THE TASK: Leave out the images and set down the records below exactly.
+ + + + + + +
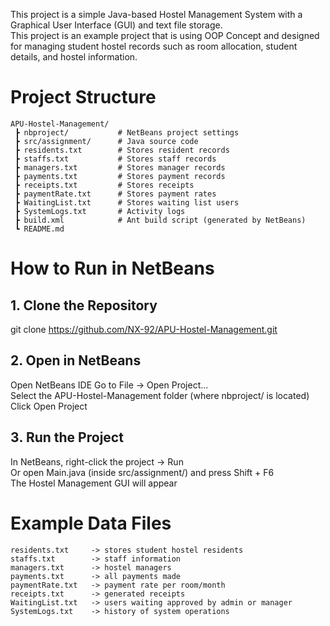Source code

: This project is a simple Java-based Hostel Management System with a Graphical User Interface (GUI) and text file storage.  
This project is an example project that is using OOP Concept and designed for managing student hostel records such as room allocation, student details, and hostel information.

# Project Structure
```text
APU-Hostel-Management/
 ┣ nbproject/           # NetBeans project settings
 ┣ src/assignment/      # Java source code
 ┣ residents.txt        # Stores resident records
 ┣ staffs.txt           # Stores staff records
 ┣ managers.txt         # Stores manager records
 ┣ payments.txt         # Stores payment records
 ┣ receipts.txt         # Stores receipts
 ┣ paymentRate.txt      # Stores payment rates
 ┣ WaitingList.txt      # Stores waiting list users
 ┣ SystemLogs.txt       # Activity logs
 ┣ build.xml            # Ant build script (generated by NetBeans)
 ┗ README.md
```

# How to Run in NetBeans
## 1️. Clone the Repository
git clone https://github.com/NX-92/APU-Hostel-Management.git  

## 2️. Open in NetBeans
Open NetBeans IDE
Go to File → Open Project…  
Select the APU-Hostel-Management folder (where nbproject/ is located)  
Click Open Project  

## 3️. Run the Project
In NetBeans, right-click the project → Run  
Or open Main.java (inside src/assignment/) and press Shift + F6  
The Hostel Management GUI will appear  

# Example Data Files
```text
residents.txt     -> stores student hostel residents
staffs.txt        -> staff information
managers.txt      -> hostel managers
payments.txt      -> all payments made
paymentRate.txt   -> payment rate per room/month
receipts.txt      -> generated receipts
WaitingList.txt   -> users waiting approved by admin or manager
SystemLogs.txt    -> history of system operations
```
+ + + + + + +
WRITTEN ANSWER:
Source code

: This project is a simple Java-based Hostel Management System with a Graphical User Interface (GUI) and text file storage.  
This project is an example project that is using OOP Concept and designed for managing student hostel records such as room allocation, student details, and hostel information.

# Project Structure
```text
APU-Hostel-Management/
 ┣ nbproject/           # NetBeans project settings
 ┣ src/assignment/      # Java source code
 ┣ residents.txt        # Stores resident records
 ┣ staffs.txt           # Stores staff records
 ┣ managers.txt         # Stores manager records
 ┣ payments.txt         # Stores payment records
 ┣ receipts.txt         # Stores receipts
 ┣ paymentRate.txt      # Stores payment rates
 ┣ WaitingList.txt      # Stores waiting list users
 ┣ SystemLogs.txt       # Activity logs
 ┣ build.xml            # Ant build script (generated by NetBeans)
 ┗ README.md
```

# How to Run in NetBeans
## 1️. Clone the Repository
git clone https://github.com/NX-92/APU-Hostel-Management.git  

## 2️. Open in NetBeans
Open NetBeans IDE
Go to File → Open Project…  
Select the APU-Hostel-Management folder (where nbproject/ is located)  
Click Open Project  

## 3️. Run the Project
In NetBeans, right-click the project → Run  
Or open Main.java (inside src/assignment/) and press Shift + F6  
The Hostel Management GUI will appear  

# Example Data Files
```text
residents.txt     -> stores student hostel residents
staffs.txt        -> staff information
managers.txt      -> hostel managers
payments.txt      -> all payments made
paymentRate.txt   -> payment rate per room/month
receipts.txt      -> generated receipts
WaitingList.txt   -> users waiting approved by admin or manager
SystemLogs.txt    -> history of system operations
```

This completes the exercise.